■ **Work to be completed**
How many lines in the data below include the word "seleccionada"? State the number alone.

■ **Excerpted data**
┏━━
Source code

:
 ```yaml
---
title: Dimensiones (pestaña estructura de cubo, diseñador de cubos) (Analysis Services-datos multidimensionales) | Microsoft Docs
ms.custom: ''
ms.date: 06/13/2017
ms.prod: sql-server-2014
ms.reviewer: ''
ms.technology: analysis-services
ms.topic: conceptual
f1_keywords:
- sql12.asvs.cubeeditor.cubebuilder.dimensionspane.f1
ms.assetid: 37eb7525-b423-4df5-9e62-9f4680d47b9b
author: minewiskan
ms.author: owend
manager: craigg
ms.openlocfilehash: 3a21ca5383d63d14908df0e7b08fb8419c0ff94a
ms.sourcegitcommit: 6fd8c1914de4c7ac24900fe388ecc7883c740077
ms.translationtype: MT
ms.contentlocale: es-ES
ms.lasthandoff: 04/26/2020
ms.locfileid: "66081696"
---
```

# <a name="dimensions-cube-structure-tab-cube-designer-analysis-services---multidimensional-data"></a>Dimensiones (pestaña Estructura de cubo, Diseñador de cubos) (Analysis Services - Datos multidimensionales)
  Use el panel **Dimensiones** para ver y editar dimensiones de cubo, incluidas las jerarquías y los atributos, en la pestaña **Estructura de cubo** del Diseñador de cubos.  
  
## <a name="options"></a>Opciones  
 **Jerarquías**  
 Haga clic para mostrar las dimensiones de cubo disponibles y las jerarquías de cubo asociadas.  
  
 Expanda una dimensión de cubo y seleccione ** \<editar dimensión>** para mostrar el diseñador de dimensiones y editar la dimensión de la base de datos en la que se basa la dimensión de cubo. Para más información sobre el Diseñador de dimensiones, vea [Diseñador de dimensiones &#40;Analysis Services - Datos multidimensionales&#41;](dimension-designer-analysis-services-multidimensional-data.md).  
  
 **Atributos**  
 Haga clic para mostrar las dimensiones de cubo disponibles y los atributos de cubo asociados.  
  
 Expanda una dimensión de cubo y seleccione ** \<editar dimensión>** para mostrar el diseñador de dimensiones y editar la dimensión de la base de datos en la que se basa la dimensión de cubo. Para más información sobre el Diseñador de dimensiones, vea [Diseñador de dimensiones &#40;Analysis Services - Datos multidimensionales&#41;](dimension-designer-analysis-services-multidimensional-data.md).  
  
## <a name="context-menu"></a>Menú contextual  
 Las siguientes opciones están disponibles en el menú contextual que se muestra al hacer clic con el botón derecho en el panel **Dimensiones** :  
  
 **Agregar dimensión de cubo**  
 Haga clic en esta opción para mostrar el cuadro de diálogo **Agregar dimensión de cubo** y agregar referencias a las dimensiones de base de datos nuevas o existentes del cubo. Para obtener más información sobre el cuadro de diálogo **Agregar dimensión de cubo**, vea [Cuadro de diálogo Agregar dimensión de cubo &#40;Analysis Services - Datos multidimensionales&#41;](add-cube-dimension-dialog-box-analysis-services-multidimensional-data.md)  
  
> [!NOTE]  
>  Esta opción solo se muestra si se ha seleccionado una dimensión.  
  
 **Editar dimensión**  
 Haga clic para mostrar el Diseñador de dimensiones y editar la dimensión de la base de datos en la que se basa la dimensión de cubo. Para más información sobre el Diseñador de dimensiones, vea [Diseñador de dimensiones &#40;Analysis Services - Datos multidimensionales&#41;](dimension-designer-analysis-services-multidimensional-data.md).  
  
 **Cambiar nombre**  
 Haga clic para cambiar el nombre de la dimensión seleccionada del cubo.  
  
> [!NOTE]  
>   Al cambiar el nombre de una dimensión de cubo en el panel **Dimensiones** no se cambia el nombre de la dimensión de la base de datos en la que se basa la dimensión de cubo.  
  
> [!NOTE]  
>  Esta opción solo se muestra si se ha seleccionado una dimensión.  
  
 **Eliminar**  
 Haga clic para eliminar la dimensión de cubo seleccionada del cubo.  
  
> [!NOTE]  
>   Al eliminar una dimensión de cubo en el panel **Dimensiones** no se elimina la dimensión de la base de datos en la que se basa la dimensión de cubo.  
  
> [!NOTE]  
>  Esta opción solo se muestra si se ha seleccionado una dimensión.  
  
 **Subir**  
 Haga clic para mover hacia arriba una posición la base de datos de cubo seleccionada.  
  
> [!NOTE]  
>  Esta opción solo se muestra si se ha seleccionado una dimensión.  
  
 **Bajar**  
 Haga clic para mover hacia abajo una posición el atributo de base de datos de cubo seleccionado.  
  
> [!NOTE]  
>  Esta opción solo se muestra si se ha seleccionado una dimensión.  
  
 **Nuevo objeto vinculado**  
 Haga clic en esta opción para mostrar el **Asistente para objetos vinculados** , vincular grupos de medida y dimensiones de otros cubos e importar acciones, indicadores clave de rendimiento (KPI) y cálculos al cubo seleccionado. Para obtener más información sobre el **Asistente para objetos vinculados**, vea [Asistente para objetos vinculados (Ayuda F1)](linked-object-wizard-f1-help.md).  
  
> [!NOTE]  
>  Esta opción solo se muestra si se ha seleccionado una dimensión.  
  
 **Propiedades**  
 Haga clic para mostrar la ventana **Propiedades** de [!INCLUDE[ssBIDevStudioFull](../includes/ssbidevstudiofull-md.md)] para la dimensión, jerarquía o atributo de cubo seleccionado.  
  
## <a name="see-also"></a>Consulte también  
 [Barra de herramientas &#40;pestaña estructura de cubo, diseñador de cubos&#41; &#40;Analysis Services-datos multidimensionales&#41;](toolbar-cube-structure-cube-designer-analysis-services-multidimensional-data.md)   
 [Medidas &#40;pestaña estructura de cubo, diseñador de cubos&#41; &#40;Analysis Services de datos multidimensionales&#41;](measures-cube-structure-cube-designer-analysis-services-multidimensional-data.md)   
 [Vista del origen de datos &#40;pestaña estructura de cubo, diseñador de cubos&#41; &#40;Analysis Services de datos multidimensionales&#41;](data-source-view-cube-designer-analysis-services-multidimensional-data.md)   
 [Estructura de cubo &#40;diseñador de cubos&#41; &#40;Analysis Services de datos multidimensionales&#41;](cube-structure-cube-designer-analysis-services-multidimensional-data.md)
┗━━
■ **Expected output**
3